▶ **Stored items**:
━━━━━━

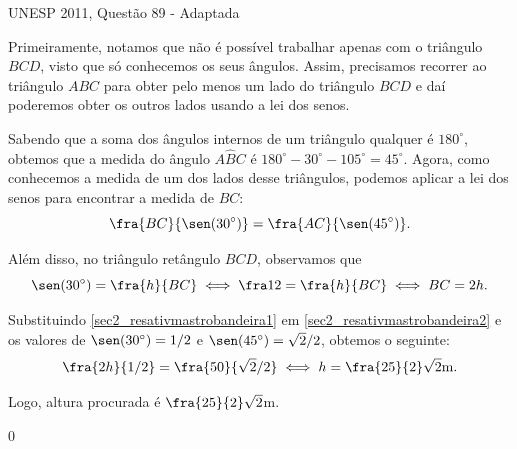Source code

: \begin{answer}{UNESP 2011, Questão 89 - Adaptada}
{
Primeiramente, notamos que não é possível trabalhar apenas com o triângulo $BCD$, visto que só conhecemos os seus ângulos. Assim, precisamos recorrer ao triângulo $ABC$ para obter pelo menos um lado do triângulo $BCD$ e daí poderemos obter os outros lados usando a lei dos senos.

Sabendo que a soma dos ângulos internos de um triângulo qualquer é $180^\circ$, obtemos que a medida do ângulo  $A\hat{B}C$ é $180^\circ-30^\circ-105^\circ=45^\circ$.  Agora, como conhecemos a medida de um dos lados desse triângulos, podemos aplicar a lei dos senos para encontrar a medida de $BC$:
\begin{equation}\label{sec2_resativmastrobandeira2}
    \fra{BC}{\sen(30^\circ)}=\fra{AC}{\sen(45^\circ)}.
\end{equation}

Além disso, no triângulo retângulo $BCD$, observamos que
\begin{equation}\label{sec2_resativmastrobandeira1}
    \sen(30^\circ)=\fra{h}{BC} \iff \fra12=\fra{h}{BC} \iff BC=2h.
\end{equation}

Substituindo \eqref{sec2_resativmastrobandeira1} em \eqref{sec2_resativmastrobandeira2} e os valores de $\sen(30^\circ)=1/2$ e $\sen(45^\circ)=\sqrt{2}/2$, obtemos o seguinte:
$$\fra{2h}{1/2}=\fra{50}{\sqrt{2}/2} \iff h=\fra{25}{2}\sqrt{2}\text{m}.$$

Logo, altura procurada é $\fra{25}{2}\sqrt{2}$m.
}{0}
\end{answer}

━━━━━━

▶ **Exercise details**: Work out how many lines in the records above include the string "ângulos", and provide that figure with no other text.

▶ **Exercise answer**: 2